Am J Psychiatry 2004;161:1574-1574. doi:10.1176/appi.ajp.161.9.1574

F1 was born in Bowil, Switzerland, in 1864. Abandoned by his alcoholic father and orphaned in his ninth year by the death of his unstable mother, he was shunted about from one rural foster family to another, often physically and emotionally abused, until at 16 he became an itinerant farm worker. Always shy and withdrawn, he was occasionally arrested for minor delinquencies until, after his second arrest in 1895 for sexual assault on a very young girl, he was declared to be insane and was hospitalized at the Waldau Hospital near Bern, where he remained until his death in 1930. Profoundly psychotic, often violent, he was diagnosed as schizophrenic and was held in solitary confinement for several years. In 1904, when his acute psychosis had to some degree subsided, he began spontaneously and for the first time to draw, initially in pencil, later in colored pencils. His drawings quickly engaged the attention of the hospital staff, particularly that of his psychiatrist, Dr. Walter Morgenthaler, who encouraged him, supplied him with materials, and purchased a number of his works. Ultimately, Morgenthaler published a book, Ein Geisteskranker als Künstler(1), that brought Wölfli and his art to a wide European audience and, especially, to the attention of a number of avant-garde artists of the period, who along with others began to collect his designs.

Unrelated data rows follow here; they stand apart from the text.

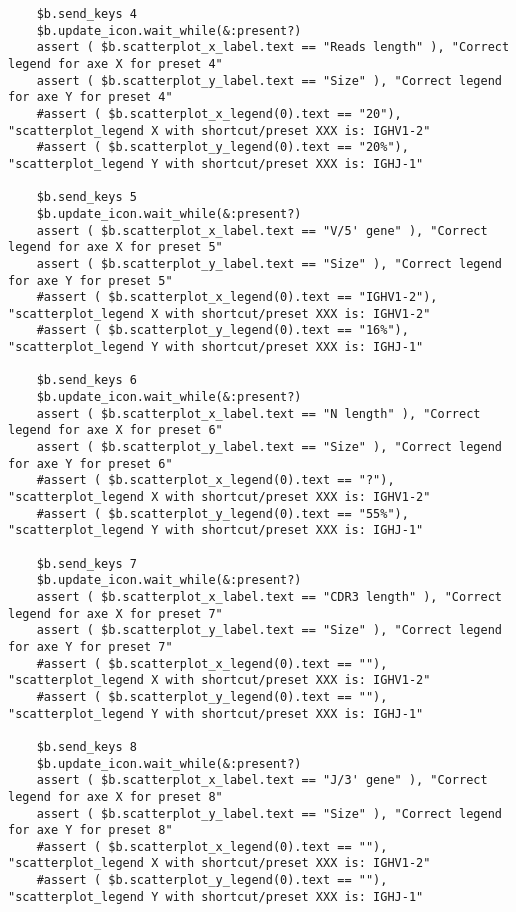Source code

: \begin{verbatim}
    $b.send_keys 4
    $b.update_icon.wait_while(&:present?)
    assert ( $b.scatterplot_x_label.text == "Reads length" ), "Correct legend for axe X for preset 4"
    assert ( $b.scatterplot_y_label.text == "Size" ), "Correct legend for axe Y for preset 4"
    #assert ( $b.scatterplot_x_legend(0).text == "20"), "scatterplot_legend X with shortcut/preset XXX is: IGHV1-2"
    #assert ( $b.scatterplot_y_legend(0).text == "20%"), "scatterplot_legend Y with shortcut/preset XXX is: IGHJ-1"

    $b.send_keys 5
    $b.update_icon.wait_while(&:present?)
    assert ( $b.scatterplot_x_label.text == "V/5' gene" ), "Correct legend for axe X for preset 5"
    assert ( $b.scatterplot_y_label.text == "Size" ), "Correct legend for axe Y for preset 5"
    #assert ( $b.scatterplot_x_legend(0).text == "IGHV1-2"), "scatterplot_legend X with shortcut/preset XXX is: IGHV1-2"
    #assert ( $b.scatterplot_y_legend(0).text == "16%"), "scatterplot_legend Y with shortcut/preset XXX is: IGHJ-1"

    $b.send_keys 6
    $b.update_icon.wait_while(&:present?)
    assert ( $b.scatterplot_x_label.text == "N length" ), "Correct legend for axe X for preset 6"
    assert ( $b.scatterplot_y_label.text == "Size" ), "Correct legend for axe Y for preset 6"
    #assert ( $b.scatterplot_x_legend(0).text == "?"), "scatterplot_legend X with shortcut/preset XXX is: IGHV1-2"
    #assert ( $b.scatterplot_y_legend(0).text == "55%"), "scatterplot_legend Y with shortcut/preset XXX is: IGHJ-1"

    $b.send_keys 7
    $b.update_icon.wait_while(&:present?)
    assert ( $b.scatterplot_x_label.text == "CDR3 length" ), "Correct legend for axe X for preset 7"
    assert ( $b.scatterplot_y_label.text == "Size" ), "Correct legend for axe Y for preset 7"
    #assert ( $b.scatterplot_x_legend(0).text == ""), "scatterplot_legend X with shortcut/preset XXX is: IGHV1-2"
    #assert ( $b.scatterplot_y_legend(0).text == ""), "scatterplot_legend Y with shortcut/preset XXX is: IGHJ-1"

    $b.send_keys 8
    $b.update_icon.wait_while(&:present?)
    assert ( $b.scatterplot_x_label.text == "J/3' gene" ), "Correct legend for axe X for preset 8"
    assert ( $b.scatterplot_y_label.text == "Size" ), "Correct legend for axe Y for preset 8"
    #assert ( $b.scatterplot_x_legend(0).text == ""), "scatterplot_legend X with shortcut/preset XXX is: IGHV1-2"
    #assert ( $b.scatterplot_y_legend(0).text == ""), "scatterplot_legend Y with shortcut/preset XXX is: IGHJ-1"


\end{verbatim}
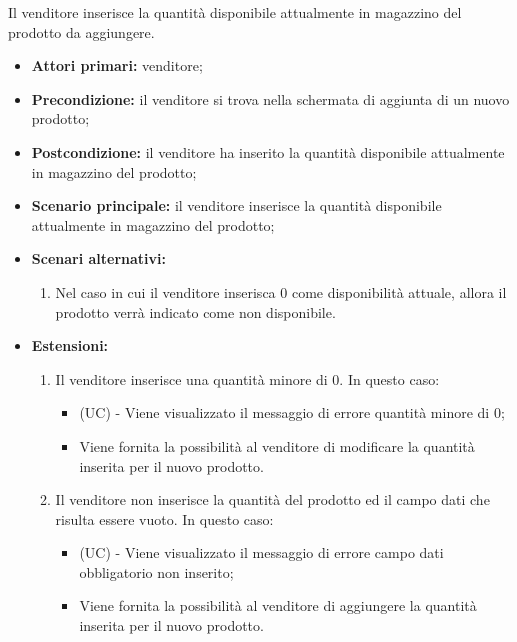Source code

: Il venditore inserisce la quantità disponibile attualmente in magazzino del prodotto da aggiungere.
\begin{itemize}
    \item \textbf{Attori primari:} venditore;
    \item \textbf{Precondizione:} il venditore si trova nella schermata di aggiunta di un nuovo prodotto;
    \item \textbf{Postcondizione:} il venditore ha inserito la quantità disponibile attualmente in magazzino del prodotto;
    \item \textbf{Scenario principale:} il venditore inserisce la quantità disponibile attualmente in magazzino del prodotto;
    \item \textbf{Scenari alternativi:}
    \begin{enumerate}[label=\lett]
    	\item Nel caso in cui il venditore inserisca 0 come disponibilità attuale, allora il prodotto verrà indicato come non disponibile.
    \end{enumerate}
    \item \textbf{Estensioni:}
    \begin{enumerate}[label=\lett]
    	\item Il venditore inserisce una quantità minore di 0. In questo caso:
    	\begin{itemize}
    		\item (UC) - Viene visualizzato il messaggio di errore quantità minore di 0;
    		\item Viene fornita la possibilità al venditore di modificare la quantità inserita per il nuovo prodotto.
    	\end{itemize}
    	\item Il venditore non inserisce la quantità del prodotto ed il campo dati che risulta essere vuoto. In questo caso:
    	\begin{itemize}
    		\item (UC) - Viene visualizzato il messaggio di errore campo dati obbligatorio non inserito;
    		\item Viene fornita la possibilità al venditore di aggiungere la quantità inserita per il nuovo prodotto.
    	\end{itemize}
    \end{enumerate}
\end{itemize}

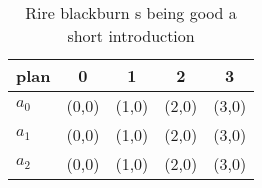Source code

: \documentclass[a4paper]{article}
\begin{document}
\begin{table}
\begin{adjustbox}{width=0.5\columnwidth}
\begin{tabular}{|l|l|l|l|l|}
\hline
\textbf{plan} & \multicolumn{1}{c|}{\textbf{0}} & \multicolumn{1}{c|}{\textbf{1}} & \multicolumn{1}{c|}{\textbf{2}} & \multicolumn{1}{c|}{\textbf{3}} \\ \hline
\textbf{$a_0$}  & (0,0) & (1,0) & (2,0) & (3,0) \\ \hline
\textbf{$a_1$}  & (0,0) & (1,0) & (2,0) & (3,0) \\ \hline
\textbf{$a_2$}  & (0,0) & (1,0) & (2,0) & (3,0) \\ \hline
\end{tabular}
\end{adjustbox}
\caption{Rire blackburn s being good a short introduction 
}
\end{table}
\end{document}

Wölfli’s intricately composed and richly colored drawings were usually backed by lengthy, grandiose, and often incomprehensible pseudoautobiographical texts; they often included musical passages scored in a notation of his own devising. When in the 1940s the French painter Jean Dubuffet undertook the collection and promotion of what he termed Art Brut ("raw art")—essentially the efforts of untaught, mentally ill, and eccentric persons—Wölfli’s work was central to his project (now housed in Le Collection de l’Art Brut in Lausanne, Switzerland). In the years since, his drawings have been carefully studied and exhibited in museums and galleries the world over. Much of his work, together with his vast handwritten autobiography and other writings, is preserved by the Adolf Wölfli Foundation at the Bern Kunstmuseum.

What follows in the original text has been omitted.